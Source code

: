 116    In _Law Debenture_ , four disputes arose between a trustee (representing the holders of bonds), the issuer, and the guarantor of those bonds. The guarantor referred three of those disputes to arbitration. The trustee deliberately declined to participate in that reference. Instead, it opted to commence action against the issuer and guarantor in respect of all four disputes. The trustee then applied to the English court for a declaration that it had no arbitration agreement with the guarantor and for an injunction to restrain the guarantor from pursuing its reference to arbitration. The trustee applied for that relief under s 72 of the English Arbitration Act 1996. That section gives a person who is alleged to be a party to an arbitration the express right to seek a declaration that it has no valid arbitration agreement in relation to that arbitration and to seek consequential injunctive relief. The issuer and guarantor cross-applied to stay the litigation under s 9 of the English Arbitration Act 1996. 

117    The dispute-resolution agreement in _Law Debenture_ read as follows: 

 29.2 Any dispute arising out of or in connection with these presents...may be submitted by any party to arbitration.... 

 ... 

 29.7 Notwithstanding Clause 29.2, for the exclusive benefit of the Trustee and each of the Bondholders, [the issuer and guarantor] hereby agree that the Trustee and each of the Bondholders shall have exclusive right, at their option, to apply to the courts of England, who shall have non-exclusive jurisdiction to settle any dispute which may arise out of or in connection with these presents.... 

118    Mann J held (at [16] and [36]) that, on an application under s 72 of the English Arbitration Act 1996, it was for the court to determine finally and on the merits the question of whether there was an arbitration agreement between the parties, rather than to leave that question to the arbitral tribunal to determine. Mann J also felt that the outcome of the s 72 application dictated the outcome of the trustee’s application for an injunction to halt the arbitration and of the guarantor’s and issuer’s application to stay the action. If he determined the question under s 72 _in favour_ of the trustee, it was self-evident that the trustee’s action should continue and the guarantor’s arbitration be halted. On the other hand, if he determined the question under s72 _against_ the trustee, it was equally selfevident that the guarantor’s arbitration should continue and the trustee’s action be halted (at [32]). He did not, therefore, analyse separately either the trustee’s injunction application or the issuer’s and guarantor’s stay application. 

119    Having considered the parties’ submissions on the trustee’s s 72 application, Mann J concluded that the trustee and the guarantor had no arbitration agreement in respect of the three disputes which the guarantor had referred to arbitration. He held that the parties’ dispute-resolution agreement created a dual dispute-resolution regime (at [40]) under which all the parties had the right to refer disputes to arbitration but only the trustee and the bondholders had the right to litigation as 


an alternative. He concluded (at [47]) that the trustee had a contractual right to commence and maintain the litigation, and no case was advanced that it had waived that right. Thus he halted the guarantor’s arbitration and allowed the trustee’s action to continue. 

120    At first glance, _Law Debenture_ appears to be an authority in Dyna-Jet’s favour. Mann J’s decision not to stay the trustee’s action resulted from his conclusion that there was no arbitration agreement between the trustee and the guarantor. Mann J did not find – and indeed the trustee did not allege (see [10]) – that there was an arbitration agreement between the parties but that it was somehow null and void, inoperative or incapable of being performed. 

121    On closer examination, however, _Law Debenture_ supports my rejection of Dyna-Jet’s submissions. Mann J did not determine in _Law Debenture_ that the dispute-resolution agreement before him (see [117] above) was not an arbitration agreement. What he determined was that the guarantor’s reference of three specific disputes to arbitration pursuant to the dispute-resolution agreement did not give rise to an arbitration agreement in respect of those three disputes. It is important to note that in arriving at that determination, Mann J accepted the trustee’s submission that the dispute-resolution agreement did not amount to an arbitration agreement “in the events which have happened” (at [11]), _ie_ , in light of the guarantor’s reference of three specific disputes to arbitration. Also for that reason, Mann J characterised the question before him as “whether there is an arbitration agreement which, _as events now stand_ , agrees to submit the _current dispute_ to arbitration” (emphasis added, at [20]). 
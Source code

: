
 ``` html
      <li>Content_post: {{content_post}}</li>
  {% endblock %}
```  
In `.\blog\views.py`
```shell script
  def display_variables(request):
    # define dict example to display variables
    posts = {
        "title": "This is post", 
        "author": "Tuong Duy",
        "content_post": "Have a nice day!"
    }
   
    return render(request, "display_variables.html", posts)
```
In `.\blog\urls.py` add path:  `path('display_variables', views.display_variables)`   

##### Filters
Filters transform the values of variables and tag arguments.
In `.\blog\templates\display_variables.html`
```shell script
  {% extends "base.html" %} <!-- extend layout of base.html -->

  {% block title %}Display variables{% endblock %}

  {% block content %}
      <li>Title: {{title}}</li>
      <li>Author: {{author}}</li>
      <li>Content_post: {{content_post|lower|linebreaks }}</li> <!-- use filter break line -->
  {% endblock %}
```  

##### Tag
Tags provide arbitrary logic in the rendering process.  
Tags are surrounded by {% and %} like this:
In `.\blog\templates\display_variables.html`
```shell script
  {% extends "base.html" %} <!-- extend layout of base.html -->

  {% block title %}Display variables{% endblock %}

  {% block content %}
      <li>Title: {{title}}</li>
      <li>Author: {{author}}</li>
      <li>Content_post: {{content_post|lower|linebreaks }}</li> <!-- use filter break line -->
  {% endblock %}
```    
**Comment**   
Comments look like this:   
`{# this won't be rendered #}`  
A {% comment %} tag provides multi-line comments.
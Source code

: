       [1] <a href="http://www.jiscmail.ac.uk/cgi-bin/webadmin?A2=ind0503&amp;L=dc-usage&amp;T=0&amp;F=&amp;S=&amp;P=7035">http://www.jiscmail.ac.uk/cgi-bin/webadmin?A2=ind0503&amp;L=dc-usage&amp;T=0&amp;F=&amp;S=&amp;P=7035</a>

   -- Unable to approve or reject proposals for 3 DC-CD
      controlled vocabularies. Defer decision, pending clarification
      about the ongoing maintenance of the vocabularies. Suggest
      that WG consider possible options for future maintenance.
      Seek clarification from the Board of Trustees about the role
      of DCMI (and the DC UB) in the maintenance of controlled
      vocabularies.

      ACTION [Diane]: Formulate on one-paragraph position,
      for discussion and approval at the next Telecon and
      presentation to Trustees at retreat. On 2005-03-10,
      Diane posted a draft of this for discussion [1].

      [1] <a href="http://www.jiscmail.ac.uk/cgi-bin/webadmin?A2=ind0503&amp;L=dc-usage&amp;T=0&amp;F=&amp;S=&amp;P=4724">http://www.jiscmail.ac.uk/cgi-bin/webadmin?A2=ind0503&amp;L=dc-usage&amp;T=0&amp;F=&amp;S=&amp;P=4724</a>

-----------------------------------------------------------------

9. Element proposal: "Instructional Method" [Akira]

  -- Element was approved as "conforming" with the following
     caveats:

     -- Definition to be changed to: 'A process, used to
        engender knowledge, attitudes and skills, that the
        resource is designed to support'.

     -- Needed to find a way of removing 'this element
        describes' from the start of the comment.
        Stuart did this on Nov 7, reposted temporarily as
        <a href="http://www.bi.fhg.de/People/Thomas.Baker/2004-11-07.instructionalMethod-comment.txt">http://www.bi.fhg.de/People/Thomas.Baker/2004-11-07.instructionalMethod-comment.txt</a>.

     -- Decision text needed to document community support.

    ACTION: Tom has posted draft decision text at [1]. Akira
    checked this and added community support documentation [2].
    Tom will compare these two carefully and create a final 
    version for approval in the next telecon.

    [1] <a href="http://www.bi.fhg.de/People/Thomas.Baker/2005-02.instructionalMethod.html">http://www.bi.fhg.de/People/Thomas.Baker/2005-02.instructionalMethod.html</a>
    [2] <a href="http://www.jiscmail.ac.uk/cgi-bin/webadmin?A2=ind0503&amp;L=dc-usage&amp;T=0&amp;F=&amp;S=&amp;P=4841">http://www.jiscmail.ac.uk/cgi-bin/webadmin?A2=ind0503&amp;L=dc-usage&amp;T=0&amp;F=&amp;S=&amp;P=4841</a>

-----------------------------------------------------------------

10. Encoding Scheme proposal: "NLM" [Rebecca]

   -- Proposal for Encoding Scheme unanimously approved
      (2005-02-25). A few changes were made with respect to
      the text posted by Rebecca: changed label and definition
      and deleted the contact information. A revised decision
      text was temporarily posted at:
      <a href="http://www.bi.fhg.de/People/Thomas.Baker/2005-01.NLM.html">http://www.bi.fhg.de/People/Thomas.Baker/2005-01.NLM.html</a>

^^^^^^^^^^^^^^^^

▶ [TASK TO COMPLETE] For every line above that includes the word "approved", return the line.

▶ [TASK SOLUTION]
  -- Element was approved as "conforming" with the following
   -- Proposal for Encoding Scheme unanimously approved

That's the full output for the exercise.